Other books you might like:

Our YA Escape Reality Book Club has actually chosen Girl of Fire and Thorns as June’s  Selection, so if you’d like to read along or even just geek out with us, visit The Escape’s Reality Book Club Launch Post for more information on how to get involved (it’s easy).

by Niki Hawkes


Book Review: Not a Drop to Drink by Mindy McGinnis

Not a drop to drinkTitle: Not a Drop to Drink

Author: Mindy McGinnis

Series: Not a Drop to Drink #1

Genre: Teen Dystopian

Rating: 4.5/5 stars

The Overview: Lynn knows every threat to her pond: drought, a snowless winter, coyotes, and, most importantly, people looking for a drink. She makes sure anyone who comes near the pond leaves thirsty, or doesn’t leave at all. Confident in her own abilities, Lynn has no use for the world beyond the nearby fields and forest. Having a life means dedicating it to survival, and the constant work of gathering wood and water. Having a pond requires the fortitude to protect it, something Mother taught her well during their quiet hours on the rooftop, rifles in hand.

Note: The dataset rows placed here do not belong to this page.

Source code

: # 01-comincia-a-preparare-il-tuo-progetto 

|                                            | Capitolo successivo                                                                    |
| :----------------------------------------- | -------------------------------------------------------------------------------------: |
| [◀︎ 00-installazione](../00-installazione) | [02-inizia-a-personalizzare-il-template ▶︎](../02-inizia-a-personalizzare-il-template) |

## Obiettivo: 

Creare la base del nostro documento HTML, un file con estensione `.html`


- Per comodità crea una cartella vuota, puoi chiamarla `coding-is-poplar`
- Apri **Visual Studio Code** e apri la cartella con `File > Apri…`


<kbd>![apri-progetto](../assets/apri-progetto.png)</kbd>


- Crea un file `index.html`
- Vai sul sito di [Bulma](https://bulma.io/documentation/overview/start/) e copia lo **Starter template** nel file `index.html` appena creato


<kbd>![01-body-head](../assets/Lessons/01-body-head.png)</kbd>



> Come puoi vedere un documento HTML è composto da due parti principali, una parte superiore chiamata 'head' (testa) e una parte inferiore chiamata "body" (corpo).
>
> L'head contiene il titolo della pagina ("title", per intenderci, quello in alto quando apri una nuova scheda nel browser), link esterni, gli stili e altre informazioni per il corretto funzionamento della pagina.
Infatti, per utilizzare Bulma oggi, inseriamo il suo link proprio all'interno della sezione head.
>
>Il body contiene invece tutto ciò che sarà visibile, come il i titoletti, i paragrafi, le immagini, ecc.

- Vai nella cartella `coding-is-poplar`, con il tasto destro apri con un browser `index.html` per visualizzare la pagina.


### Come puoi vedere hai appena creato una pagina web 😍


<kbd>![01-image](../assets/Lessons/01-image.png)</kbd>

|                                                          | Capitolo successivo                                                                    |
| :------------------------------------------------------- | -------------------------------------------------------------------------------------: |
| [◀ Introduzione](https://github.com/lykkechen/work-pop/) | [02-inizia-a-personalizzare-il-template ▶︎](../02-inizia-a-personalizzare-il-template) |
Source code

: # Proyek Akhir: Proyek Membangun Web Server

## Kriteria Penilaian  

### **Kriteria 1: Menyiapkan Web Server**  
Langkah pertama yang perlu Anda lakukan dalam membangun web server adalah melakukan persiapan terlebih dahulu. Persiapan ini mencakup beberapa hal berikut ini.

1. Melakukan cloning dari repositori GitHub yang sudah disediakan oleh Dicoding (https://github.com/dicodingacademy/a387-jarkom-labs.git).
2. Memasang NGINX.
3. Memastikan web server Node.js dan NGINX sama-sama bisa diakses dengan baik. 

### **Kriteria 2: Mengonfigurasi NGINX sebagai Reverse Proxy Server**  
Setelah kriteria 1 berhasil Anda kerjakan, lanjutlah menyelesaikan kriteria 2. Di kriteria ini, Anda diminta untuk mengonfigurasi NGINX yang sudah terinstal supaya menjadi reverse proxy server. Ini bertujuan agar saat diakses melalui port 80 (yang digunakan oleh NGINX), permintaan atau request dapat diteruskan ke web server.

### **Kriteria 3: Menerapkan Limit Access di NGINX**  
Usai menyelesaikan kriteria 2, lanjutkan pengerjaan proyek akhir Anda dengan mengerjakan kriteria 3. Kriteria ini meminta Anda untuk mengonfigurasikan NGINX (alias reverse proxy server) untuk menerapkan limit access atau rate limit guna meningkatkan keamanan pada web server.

But wisps of smoke on the horizon mean one thing: strangers. The mysterious footprints by the pond, nighttime threats, and gunshots make it all too clear Lynn has exactly what they want, and they won’t stop until they get it…. With evocative, spare language and incredible drama, danger, and romance, debut author Mindy McGinnis depicts one girl’s journey in a barren world not so different from our own.

Not a drop to drink

Thte Review:

Yeah, I totally understand the hype surrounding this book. This first line says it all:

“Lynn was nine the first time she killed to defend the pond…”

Oh, my, where to start? I picked this book up just to flip through the first few pages and before I knew it, it was 3 in the morning and I was more than halfway through it. It grabbed me right from the start and didn’t really let up until the end. I am not a quote-gather by any means, but there were so many beautiful and evoking passages that I was tempted to pull out a highlighter (okay, I wouldn’t have actually marked the book, but I wanted to…). I have been so immersed in the dystopian genre over the past year that I didn’t think it was possible to find another one I liked this much. It was a breath of fresh air and I rank it right up there with amazing books like Partials and The 5th Wave.

Not a Drop to Drink is a prime example of storytelling at its best. It didn’t spend a lot of time focusing on the broader scope of this apocalypse, but it didn’t need to. It was a beautifully contained story of one girl’s struggle for survival, made all the more poignant by its narrow focus. I was completely lost in this story, and I absolutely love it when that happens. The plot didn’t take the direction I thought it would, but it definitely wasn’t one of those books that sacrificed plausibility for the sake of being “edgy.” It was the perfect balance of action/reaction, and I was perfectly happy to go along with the ride. Even though it didn’t have a ton of action scenes, it was just as riveting and exciting as if Lynn were fighting off hosts of zombies. The world always felt dangerous, and McGinnis did an excellent job creating a great tone and atmosphere for her story.

Although the world building an atmosphere was were superb, the characters of this book really stole the show for me. They were relatable and vibrant, and I found myself stressing any time one of them was in danger. There were some fantastic dynamics between each of the characters, which made for some profound character growth arcs that are going to be among my favorites for years to come. It was beautiful and heart wrenching, joyful and sad – all at once, putting Not a Drop to Drink at the top of my recommendation list for the genre.

I’m super fired up about how much I loved this book, especially since McGinnis is one of the authors attending the Vegas Valley Book Festival in October. You’d better believe I’ll have pristine copies of both of her books ready to be signed – I am so excited! If you like dystopians with a bit of a frontier twist (more survival-driven than that futuristic), I recommend this novel highly.